Comparison of communication between threads and processes using the Windows API

The idea of this particular application was to try and prove some of the theory that had been taught in an operating systems module, specifically, the timing differences between IPC and ITC. The theory being that threads are quicker to create than processes. However, does this remain true when communicating between threads and processes?

Communication was achieved through the use of events. For IPC, a pair of programs were created, one acting as a producer and the other as a consumer. The producer program creates an event and stores the current ‘time’ which is retrieved from the performance counter. The consumer program then responds to the event, and reads the performance counter to be able to calculate the duration.

producer and consumer programs
IPC screenshot showing producer and consumer programs.

For the consumer to be able to read the producer's starting time, a memory mapped file was created to enable both processes to communicate:

// Memory sharing struct
typedef struct
{
    LARGE_INTEGER startTime;
} MemShare;

// Create Shared Memory
hMapFile = CreateFileMapping((HANDLE)0xFFFFFFFF,
                              NULL, 
                              PAGE_READWRITE, 
                              0, 
                              sizeof(MemShare), 
                              L"MyFileMappingObject");

// Access shared memory (cast to the struct)
memShare = (MemShare*)MapViewOfFile(hMapFile,
                                    FILE_MAP_READ | FILE_MAP_WRITE,
                                    0,
                                    0,
                                    sizeof(MemShare));

// Place start counter in shared memory
CopyMemory((MemShare*)memShare, &start, sizeof(MemShare));

The consumer program can then read the shared memory and calculate the time taken to respond to the event:

// Wait for event to be signaled
WaitForSingleObject(passedParams->hEvent, INFINITE);

// Get end/freq values as soon as event has been signaled
QueryPerformanceCounter(&end);
QueryPerformanceFrequency(&freq);

// Open shared memory so we can get the start time
hMapFile = OpenFileMapping(FILE_MAP_READ | FILE_MAP_WRITE,
                           FALSE,
                           L"MyFileMappingObject");

// Access shared memory and calculate duration
memShare = (MemShare*)MapViewOfFile(hMapFile,
                                    FILE_MAP_READ | FILE_MAP_WRITE,
                                    0,
                                    0,
                                    sizeof(MemShare));

time = (double)(end.QuadPart - memShare->startTime.QuadPart) / (double)freq.QuadPart; 

The ITC testing was done in exactly the same way, although this could be confined to a single program.

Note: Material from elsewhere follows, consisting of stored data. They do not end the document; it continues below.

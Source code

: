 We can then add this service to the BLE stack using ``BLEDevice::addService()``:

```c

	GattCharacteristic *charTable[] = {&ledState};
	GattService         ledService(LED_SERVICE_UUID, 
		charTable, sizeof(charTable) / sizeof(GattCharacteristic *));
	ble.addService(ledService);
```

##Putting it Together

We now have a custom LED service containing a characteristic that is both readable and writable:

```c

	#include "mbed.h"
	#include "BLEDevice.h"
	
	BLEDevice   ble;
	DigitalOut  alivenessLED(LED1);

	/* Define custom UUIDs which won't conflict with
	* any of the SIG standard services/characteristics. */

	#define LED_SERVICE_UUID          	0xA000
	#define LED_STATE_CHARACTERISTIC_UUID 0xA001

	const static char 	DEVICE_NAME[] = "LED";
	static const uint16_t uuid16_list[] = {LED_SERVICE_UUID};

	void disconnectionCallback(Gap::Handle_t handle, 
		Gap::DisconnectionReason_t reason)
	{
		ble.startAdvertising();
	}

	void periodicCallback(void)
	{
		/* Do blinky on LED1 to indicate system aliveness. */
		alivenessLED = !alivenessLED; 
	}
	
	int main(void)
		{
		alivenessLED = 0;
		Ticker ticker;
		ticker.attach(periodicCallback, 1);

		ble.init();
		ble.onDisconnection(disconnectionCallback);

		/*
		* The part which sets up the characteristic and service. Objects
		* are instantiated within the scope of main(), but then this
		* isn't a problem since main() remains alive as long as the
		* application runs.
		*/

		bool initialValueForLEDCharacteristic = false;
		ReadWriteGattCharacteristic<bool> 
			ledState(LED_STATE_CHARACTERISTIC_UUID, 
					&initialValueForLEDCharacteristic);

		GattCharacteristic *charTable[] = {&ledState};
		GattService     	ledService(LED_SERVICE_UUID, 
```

The results were surprising, IPC was quicker than ITC, but only slightly. One possible explanation is that the method of IPC implemented (shared memory) is in fact the fastest form of IPC. This is because it doesn’t involve any 3rd party function calls, so there is no overhead associated, as opposed to other IPC techniques.

overall timing results plotted
Overall timing results, the mean shows IPC, surprisingly, is slightly faster than ITC.

Although this wasn’t my first taste of C programming (if it's yours then you absolutely must start with this book), it was my first attempt at programming for Windows. This proved to be very different from other programming I had done up to this point. The Windows API uses a lot of structs, very long method calls and special data types. For anyone dabbling in such sorcery I highly recommend Programming Windows (5th edition) by Charles Petzold, a.k.a. The Bible!